- DATA EXCERPTS

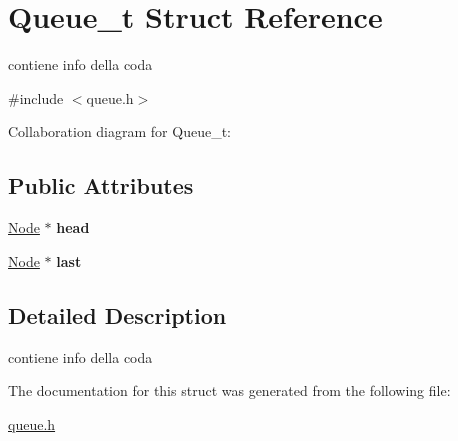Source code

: \hypertarget{structQueue__t}{}\section{Queue\+\_\+t Struct Reference}
\label{structQueue__t}


contiene info della coda  




{\ttfamily \#include $<$queue.\+h$>$}



Collaboration diagram for Queue\+\_\+t\+:
\subsection*{Public Attributes}
\begin{DoxyCompactItemize}
\item 
\hyperlink{structNode}{Node} $\ast$ {\bfseries head}\hypertarget{structQueue__t_abad0ce2960ed53252482bf451e9d37fe}{}\label{structQueue__t_abad0ce2960ed53252482bf451e9d37fe}

\item 
\hyperlink{structNode}{Node} $\ast$ {\bfseries last}\hypertarget{structQueue__t_a9e83427b24662b44e3f9af5e99f22306}{}\label{structQueue__t_a9e83427b24662b44e3f9af5e99f22306}

\end{DoxyCompactItemize}


\subsection{Detailed Description}
contiene info della coda 

The documentation for this struct was generated from the following file\+:\begin{DoxyCompactItemize}
\item 
\hyperlink{queue_8h}{queue.\+h}\end{DoxyCompactItemize}
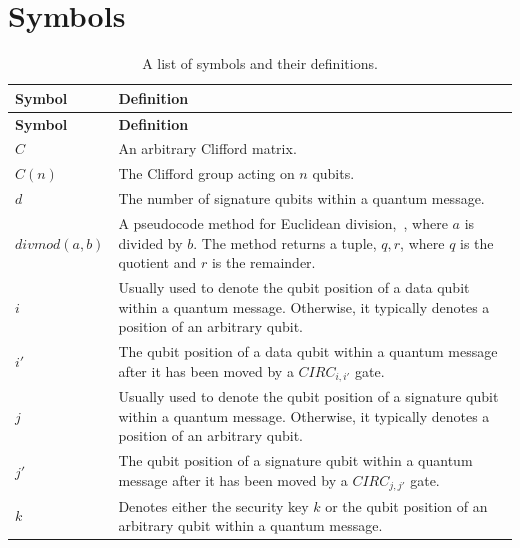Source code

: \chapter{Symbols}
\label{sec:symbols}
\begin{xltabular}{\linewidth}{ l | X }
  \caption{A list of symbols and their definitions.} 
 \label{table:symboldescription}\\
 \hline \hline

\textbf{\normalsize Symbol} & \textbf{\normalsize Definition}  \\
 \hline 
\endfirsthead
 \hline \hline

\textbf{\normalsize Symbol} & \textbf{\normalsize Definition}  \\
 \hline 
\endhead

$C$ & An arbitrary Clifford matrix.
\\ \hline

$C(n)$ & The Clifford group acting on $n$ qubits.
\\ \hline

$d$ & The number of signature qubits within a quantum message.
\\ \hline

$\mathit{divmod}(a,b)$ & A pseudocode method for Euclidean division,~\cite{EuclideanDivisionWiki}, where $a$ is divided by $b$. The method returns a tuple, $q,r$, where $q$ is the quotient and $r$ is the remainder.
\\ \hline

$i$ & Usually used to denote the qubit position of a data qubit within a quantum message. Otherwise, it typically denotes a position of an arbitrary qubit.
\\ \hline

$i'$ & The qubit position of a data qubit within a quantum message after it has been moved by a $\mathit{CIRC}_{i,i'}$ gate.
\\ \hline

$j$ & Usually used to denote the qubit position of a signature qubit within a quantum message. Otherwise, it typically denotes a position of an arbitrary qubit.
\\ \hline

$j'$ & The qubit position of a signature qubit within a quantum message after it has been moved by a $\mathit{CIRC}_{j,j'}$ gate.
\\ \hline

$k$ & Denotes either the security key $k$ or the qubit position of an arbitrary qubit within a quantum message.
\\ \hline


\end{xltabular}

- TASK OBJECTIVE
What is the number of lines in the records that hold the word "after"? Answer with that number only.

- RESPONSE TO THIS EXERCISE
2